# [DATA FOR THIS EXERCISE]
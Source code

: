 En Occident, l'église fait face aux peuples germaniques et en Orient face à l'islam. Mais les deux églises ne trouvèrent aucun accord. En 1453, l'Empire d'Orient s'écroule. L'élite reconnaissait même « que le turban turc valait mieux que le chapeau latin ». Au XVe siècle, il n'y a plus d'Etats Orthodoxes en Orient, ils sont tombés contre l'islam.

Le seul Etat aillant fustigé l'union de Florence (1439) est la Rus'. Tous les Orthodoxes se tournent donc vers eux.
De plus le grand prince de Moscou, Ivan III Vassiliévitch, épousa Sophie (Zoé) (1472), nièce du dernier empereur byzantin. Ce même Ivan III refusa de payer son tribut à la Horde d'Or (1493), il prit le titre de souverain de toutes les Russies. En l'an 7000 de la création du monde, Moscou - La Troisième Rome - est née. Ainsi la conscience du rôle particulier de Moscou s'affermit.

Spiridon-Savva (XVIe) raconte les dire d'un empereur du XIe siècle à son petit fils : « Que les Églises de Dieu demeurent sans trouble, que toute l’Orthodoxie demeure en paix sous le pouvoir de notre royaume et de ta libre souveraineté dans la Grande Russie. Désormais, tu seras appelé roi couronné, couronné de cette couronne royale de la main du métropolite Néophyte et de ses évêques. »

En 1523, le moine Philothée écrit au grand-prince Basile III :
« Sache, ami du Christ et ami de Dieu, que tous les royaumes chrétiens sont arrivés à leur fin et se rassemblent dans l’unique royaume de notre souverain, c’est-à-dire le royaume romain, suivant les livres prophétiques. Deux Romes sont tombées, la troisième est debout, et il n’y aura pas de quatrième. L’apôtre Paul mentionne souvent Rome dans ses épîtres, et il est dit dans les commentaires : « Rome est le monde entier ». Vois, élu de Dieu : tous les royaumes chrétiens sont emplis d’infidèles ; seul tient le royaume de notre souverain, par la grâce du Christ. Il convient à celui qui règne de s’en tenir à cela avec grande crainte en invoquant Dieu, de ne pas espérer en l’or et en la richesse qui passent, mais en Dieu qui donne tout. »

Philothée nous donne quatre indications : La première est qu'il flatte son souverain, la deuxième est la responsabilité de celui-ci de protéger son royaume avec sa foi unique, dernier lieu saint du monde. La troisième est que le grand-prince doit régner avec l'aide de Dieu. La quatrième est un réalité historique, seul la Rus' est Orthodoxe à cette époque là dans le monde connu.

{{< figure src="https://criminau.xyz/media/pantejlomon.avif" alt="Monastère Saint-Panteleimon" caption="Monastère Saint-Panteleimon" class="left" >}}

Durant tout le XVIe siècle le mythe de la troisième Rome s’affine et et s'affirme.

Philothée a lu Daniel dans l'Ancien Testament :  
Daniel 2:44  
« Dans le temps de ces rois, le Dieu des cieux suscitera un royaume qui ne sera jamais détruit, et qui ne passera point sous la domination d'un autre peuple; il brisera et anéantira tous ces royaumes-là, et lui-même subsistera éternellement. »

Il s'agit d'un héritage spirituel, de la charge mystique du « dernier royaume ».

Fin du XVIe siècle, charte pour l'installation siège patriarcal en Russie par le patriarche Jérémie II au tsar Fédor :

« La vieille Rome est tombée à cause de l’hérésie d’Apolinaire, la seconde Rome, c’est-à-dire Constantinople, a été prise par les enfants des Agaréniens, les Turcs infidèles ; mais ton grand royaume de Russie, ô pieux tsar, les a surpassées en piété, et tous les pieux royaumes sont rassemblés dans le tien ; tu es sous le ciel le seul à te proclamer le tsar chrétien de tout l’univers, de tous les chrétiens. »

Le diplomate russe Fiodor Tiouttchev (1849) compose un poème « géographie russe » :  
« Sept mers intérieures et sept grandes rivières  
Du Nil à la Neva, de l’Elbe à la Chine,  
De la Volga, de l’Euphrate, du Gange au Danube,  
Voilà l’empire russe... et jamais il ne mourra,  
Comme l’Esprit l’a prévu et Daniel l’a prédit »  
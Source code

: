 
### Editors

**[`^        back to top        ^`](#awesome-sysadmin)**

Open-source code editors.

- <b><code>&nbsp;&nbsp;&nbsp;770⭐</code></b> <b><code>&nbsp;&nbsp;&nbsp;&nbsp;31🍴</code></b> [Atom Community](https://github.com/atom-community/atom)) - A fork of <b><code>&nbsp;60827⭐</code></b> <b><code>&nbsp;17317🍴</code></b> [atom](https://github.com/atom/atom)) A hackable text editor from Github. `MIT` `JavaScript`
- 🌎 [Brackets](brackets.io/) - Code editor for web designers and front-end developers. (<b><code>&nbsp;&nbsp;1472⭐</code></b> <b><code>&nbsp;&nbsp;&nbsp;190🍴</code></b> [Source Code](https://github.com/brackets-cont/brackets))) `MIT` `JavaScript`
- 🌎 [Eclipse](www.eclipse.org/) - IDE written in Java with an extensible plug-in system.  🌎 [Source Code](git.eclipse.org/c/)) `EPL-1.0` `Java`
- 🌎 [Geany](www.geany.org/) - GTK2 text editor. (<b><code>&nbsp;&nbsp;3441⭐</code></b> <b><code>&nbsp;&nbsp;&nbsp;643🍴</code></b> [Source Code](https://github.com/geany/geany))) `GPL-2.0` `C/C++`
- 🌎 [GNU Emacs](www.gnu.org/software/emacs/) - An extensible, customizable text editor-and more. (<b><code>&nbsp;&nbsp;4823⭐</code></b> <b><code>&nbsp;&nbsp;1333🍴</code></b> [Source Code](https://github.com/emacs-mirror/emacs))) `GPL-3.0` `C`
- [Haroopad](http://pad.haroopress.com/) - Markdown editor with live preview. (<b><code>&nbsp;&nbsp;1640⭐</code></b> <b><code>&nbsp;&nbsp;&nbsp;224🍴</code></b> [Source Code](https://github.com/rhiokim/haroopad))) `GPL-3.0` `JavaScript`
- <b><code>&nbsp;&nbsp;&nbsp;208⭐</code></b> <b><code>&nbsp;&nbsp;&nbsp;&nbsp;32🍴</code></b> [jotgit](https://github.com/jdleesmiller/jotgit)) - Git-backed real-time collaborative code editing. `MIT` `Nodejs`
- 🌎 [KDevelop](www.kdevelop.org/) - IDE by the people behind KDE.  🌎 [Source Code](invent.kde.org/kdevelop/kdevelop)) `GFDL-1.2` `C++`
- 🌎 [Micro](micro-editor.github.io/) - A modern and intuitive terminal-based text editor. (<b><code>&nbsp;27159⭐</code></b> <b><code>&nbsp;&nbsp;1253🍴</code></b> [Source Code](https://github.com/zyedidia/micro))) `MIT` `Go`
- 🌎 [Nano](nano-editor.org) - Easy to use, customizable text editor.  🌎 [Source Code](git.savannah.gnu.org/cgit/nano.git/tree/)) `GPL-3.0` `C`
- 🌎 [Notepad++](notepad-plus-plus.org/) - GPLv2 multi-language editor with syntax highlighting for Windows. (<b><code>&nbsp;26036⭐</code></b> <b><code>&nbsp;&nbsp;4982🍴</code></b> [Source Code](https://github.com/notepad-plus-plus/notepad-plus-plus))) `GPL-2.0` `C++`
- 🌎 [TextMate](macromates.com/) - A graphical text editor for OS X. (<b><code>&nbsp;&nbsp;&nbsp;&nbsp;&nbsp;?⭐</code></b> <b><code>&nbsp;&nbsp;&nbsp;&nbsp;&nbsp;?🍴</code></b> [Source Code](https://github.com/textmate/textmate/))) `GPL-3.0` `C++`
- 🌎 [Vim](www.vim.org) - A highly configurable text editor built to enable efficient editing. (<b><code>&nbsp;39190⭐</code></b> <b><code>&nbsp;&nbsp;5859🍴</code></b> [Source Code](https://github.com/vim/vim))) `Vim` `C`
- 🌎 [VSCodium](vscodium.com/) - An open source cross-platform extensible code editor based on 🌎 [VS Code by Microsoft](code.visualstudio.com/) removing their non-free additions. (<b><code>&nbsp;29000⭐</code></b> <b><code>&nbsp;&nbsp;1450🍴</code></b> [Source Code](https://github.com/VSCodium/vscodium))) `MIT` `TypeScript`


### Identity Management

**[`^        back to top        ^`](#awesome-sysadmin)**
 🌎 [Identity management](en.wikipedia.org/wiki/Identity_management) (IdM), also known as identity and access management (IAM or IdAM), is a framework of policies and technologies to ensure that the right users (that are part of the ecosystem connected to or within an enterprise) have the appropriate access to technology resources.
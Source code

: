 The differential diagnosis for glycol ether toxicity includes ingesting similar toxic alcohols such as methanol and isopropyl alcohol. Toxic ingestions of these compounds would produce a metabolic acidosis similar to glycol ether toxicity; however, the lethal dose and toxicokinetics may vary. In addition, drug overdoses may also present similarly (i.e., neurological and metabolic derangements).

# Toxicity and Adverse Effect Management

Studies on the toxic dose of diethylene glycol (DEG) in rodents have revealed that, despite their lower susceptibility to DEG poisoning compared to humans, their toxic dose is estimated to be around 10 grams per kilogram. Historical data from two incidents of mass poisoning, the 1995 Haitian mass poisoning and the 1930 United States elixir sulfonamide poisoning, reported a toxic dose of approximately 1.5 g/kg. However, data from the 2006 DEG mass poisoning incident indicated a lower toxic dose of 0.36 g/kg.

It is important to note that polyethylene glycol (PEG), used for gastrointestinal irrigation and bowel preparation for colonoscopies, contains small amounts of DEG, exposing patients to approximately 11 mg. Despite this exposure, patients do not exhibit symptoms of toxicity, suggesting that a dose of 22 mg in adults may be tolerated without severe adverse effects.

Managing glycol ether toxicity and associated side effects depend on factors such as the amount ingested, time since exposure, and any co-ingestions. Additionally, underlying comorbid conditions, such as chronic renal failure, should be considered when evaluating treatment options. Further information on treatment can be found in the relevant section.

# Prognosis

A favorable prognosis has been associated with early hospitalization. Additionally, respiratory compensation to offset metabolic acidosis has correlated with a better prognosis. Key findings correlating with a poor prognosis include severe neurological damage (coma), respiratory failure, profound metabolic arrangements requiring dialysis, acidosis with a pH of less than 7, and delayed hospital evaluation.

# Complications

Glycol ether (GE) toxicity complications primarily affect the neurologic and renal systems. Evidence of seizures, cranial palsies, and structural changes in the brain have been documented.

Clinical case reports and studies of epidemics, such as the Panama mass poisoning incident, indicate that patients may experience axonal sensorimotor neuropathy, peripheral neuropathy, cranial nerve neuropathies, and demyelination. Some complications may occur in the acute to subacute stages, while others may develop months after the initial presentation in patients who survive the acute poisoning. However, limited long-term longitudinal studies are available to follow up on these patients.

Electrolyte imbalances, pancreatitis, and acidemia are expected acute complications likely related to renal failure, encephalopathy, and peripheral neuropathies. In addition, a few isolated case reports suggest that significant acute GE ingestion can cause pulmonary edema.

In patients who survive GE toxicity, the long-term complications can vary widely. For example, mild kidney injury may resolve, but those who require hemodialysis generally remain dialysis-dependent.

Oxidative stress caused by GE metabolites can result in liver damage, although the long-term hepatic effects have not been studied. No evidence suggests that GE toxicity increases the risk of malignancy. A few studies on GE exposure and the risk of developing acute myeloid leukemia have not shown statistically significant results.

# [EXERCISE]
Exactly as written, repeat the lines from the start of the listing through the line containing "Le seul Etat", both included.

# [YOUR SOLUTION]
Source code

: En Occident, l'église fait face aux peuples germaniques et en Orient face à l'islam. Mais les deux églises ne trouvèrent aucun accord. En 1453, l'Empire d'Orient s'écroule. L'élite reconnaissait même « que le turban turc valait mieux que le chapeau latin ». Au XVe siècle, il n'y a plus d'Etats Orthodoxes en Orient, ils sont tombés contre l'islam.

Le seul Etat aillant fustigé l'union de Florence (1439) est la Rus'. Tous les Orthodoxes se tournent donc vers eux.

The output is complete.